TRY IT: Wherever the word "jQuery" shows up in the data, report the line it sits in.

DATA FOR ANALYSIS:

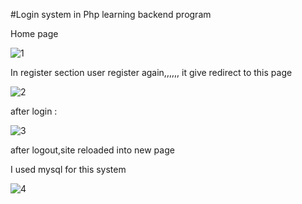 #Login system in Php
learning backend program

Home page

![1](https://user-images.githubusercontent.com/52570524/82138653-a95c9500-983f-11ea-8953-69bbf31ace6e.jpg)

In register section user register again,,,,,, it  give redirect to this page



![2](https://user-images.githubusercontent.com/52570524/82138695-05bfb480-9840-11ea-861e-c359c1c6e8d4.jpg)



after login :


![3](https://user-images.githubusercontent.com/52570524/82138691-022c2d80-9840-11ea-9317-de8551044416.jpg)



after logout,site reloaded into new page


I used mysql for this system


![4](https://user-images.githubusercontent.com/52570524/82138747-69e27880-9840-11ea-8bea-7c3d267fad7e.jpg)
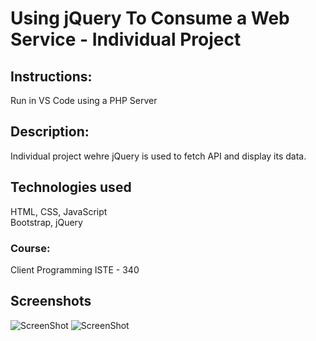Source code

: 

# Using jQuery To Consume a Web Service - Individual Project

## Instructions:
Run in VS Code using a PHP Server

## Description:
Individual project wehre jQuery is used to fetch API and display its data.

## Technologies used
HTML, CSS, JavaScript  </br>Bootstrap, jQuery
### Course:
Client Programming ISTE - 340



## Screenshots
![ScreenShot](https://github.com/mateujcic/Web-Development/blob/main/Project%201/assets/img/home1.png)
![ScreenShot](https://github.com/mateujcic/Web-Development/blob/main/Project%201/assets/img/home2.png)

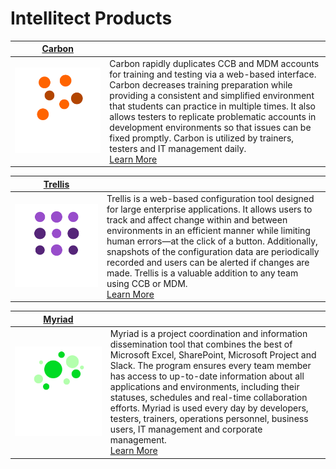 # Intellitect Products

|[Carbon](Carbon/Carbon.md)| |
| ----- | ----- |
|[<img width="1000" alt="Carbon-Logo" src="Carbon/Carbon-Logo.png">](Carbon\Carbon.md) | Carbon rapidly duplicates CCB and MDM accounts for training and testing via a web-based interface. Carbon decreases training preparation while providing a consistent and simplified environment that students can practice in multiple times. It also allows testers to replicate problematic accounts in development environments so that issues can be fixed promptly. Carbon is utilized by trainers, testers and IT management daily. <br/> [Learn More](Carbon/Carbon.md) |

|[Trellis](Trellis/Trellis.md)| |
| ----- | ----- |
|[<img width="1000" alt="Trellis-Logo" src="Trellis/Trellis-Logo.png">](Trellis/Trellis.md)| Trellis is a web-based configuration tool designed for large enterprise applications. It allows users to track and affect change within and between environments in an efficient manner while limiting human errors—at the click of a button. Additionally, snapshots of the configuration data are periodically recorded and users can be alerted if changes are made. Trellis is a valuable addition to any team using CCB or MDM. <br/> [Learn More](Trellis/Trellis.md) |

|[Myriad](Myriad/Myriad.md)| |
| ----- | ----- |
|[<img width="1200" alt="Myriad-Logo" src="Myriad/Myriad-Logo.png">](Myriad/Myriad.md)| Myriad is a project coordination and information dissemination tool that combines the best of Microsoft Excel, SharePoint, Microsoft Project and Slack. The program ensures every team member has access to up-to-date information about all applications and environments, including their statuses, schedules and real-time collaboration efforts. Myriad is used every day by developers, testers, trainers, operations personnel, business users, IT management and corporate management.<br/> [Learn More](Myriad/Myriad.md) |
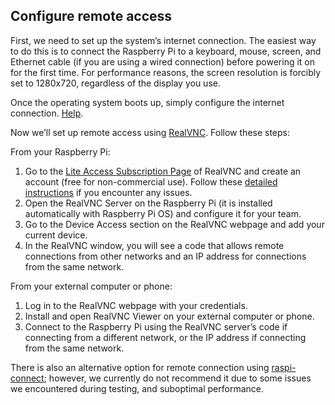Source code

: ## Configure remote access

First, we need to set up the system’s internet connection. The easiest way to do this is to connect the Raspberry Pi to a keyboard, mouse, screen, and Ethernet cable (if you are using a wired connection) before powering it on for the first time. For performance reasons, the screen resolution is forcibly set to 1280x720, regardless of the display you use.

Once the operating system boots up, simply configure the internet connection. [Help][HELP].

Now we’ll set up remote access using [RealVNC][REAL]. Follow these steps:

From your Raspberry Pi:
1.	Go to the [Lite Access Subscription Page][LITE] of RealVNC and create an account (free for non-commercial use). Follow these [detailed instructions][INSTRUCTIONS] if you encounter any issues.
2.	Open the RealVNC Server on the Raspberry Pi (it is installed automatically with Raspberry Pi OS) and configure it for your team.
3.	Go to the Device Access section on the RealVNC webpage and add your current device.
4.	In the RealVNC window, you will see a code that allows remote connections from other networks and an IP address for connections from the same network.

From your external computer or phone:
1.	Log in to the RealVNC webpage with your credentials.
2.	Install and open RealVNC Viewer on your external computer or phone.
3.	Connect to the Raspberry Pi using the RealVNC server’s code if connecting from a different network, or the IP address if connecting from the same network.

There is also an alternative option for remote connection using [raspi-connect][RASPI]; however, we currently do not recommend it due to some issues we encountered during testing, and suboptimal performance.

[HELP]: https://projects.raspberrypi.org/en/projects/raspberry-pi-using/3
[REAL]: https://www.realvnc.com/en/
[LITE]: https://www.realvnc.com/en/connect/plan/lite/
[INSTRUCTIONS]: https://help.realvnc.com/hc/en-us/articles/360029619052-Activating-a-RealVNC-Connect-Lite-subscription
[RASPI]: https://www.raspberrypi.com/software/connect/

<br>
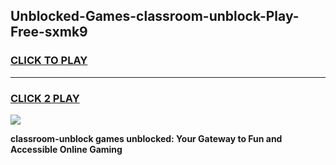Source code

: 
## Unblocked-Games-classroom-unblock-Play-Free-sxmk9
<h3>
<a href="https://premium76.site?title=classroom-unblock&ref=18A1">CLICK TO PLAY</a></h3>
<hr>

<h3>
<a href="https://premium76.site?title=classroom-unblock&ref=18A1">CLICK 2 PLAY</a>
  
</h3>

<a href="https://premium76.site?title=classroom-unblock&ref=18A1"><img src="https://clearcache.store/games.png"></a>


**classroom-unblock games unblocked: Your Gateway to Fun and Accessible Online Gaming**
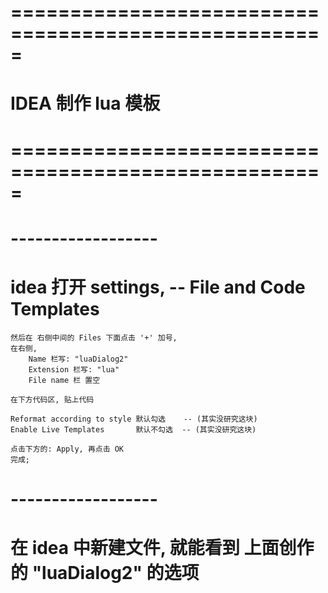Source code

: # ===================================================== #
#            IDEA 制作 lua 模板
# ===================================================== #


# ------------------
# idea 打开 settings, -- File and Code Templates 
    然后在 右侧中间的 Files 下面点击 '+' 加号,
    在右侧, 
        Name 栏写: "luaDialog2"
        Extension 栏写: "lua"
        File name 栏 置空

    在下方代码区, 贴上代码

    Reformat according to style 默认勾选    -- (其实没研究这块)
    Enable Live Templates       默认不勾选  -- (其实没研究这块)

    点击下方的: Apply, 再点击 OK
    完成;


# ------------------
# 在 idea 中新建文件, 就能看到 上面创作的 "luaDialog2" 的选项 




















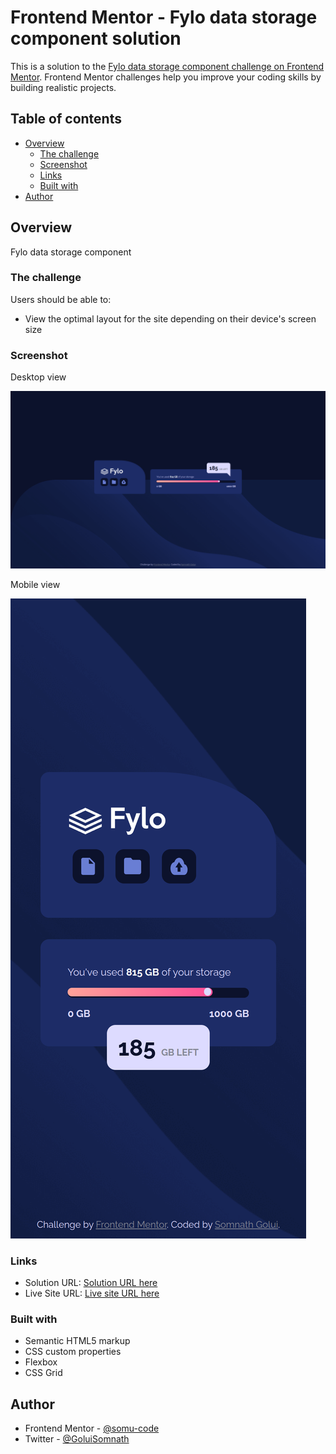 # Frontend Mentor - Fylo data storage component solution

This is a solution to the [Fylo data storage component challenge on Frontend Mentor](https://www.frontendmentor.io/challenges/fylo-data-storage-component-1dZPRbV5n). Frontend Mentor challenges help you improve your coding skills by building realistic projects.

## Table of contents

- [Overview](#overview)
  - [The challenge](#the-challenge)
  - [Screenshot](#screenshot)
  - [Links](#links)
  - [Built with](#built-with)
- [Author](#author)

## Overview

Fylo data storage component

### The challenge

Users should be able to:

- View the optimal layout for the site depending on their device's screen size

### Screenshot

Desktop view

![](./screenshots/desktop-view.png)

Mobile view

![](./screenshots/mobile-view.png)

### Links

- Solution URL: [Solution URL here](https://www.frontendmentor.io/solutions/fylo-data-storage-component-JLQ1471uS3)
- Live Site URL: [Live site URL here](https://fylo-data-storage-component-9j6.pages.dev)

### Built with

- Semantic HTML5 markup
- CSS custom properties
- Flexbox
- CSS Grid

## Author

- Frontend Mentor - [@somu-code](https://www.frontendmentor.io/profile/somu-code)
- Twitter - [@GoluiSomnath](https://www.twitter.com/GoluiSomnath)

RESPONSE TO THE EXERCISE:
# Using jQuery To Consume a Web Service - Individual Project
Individual project wehre jQuery is used to fetch API and display its data.
HTML, CSS, JavaScript  </br>Bootstrap, jQuery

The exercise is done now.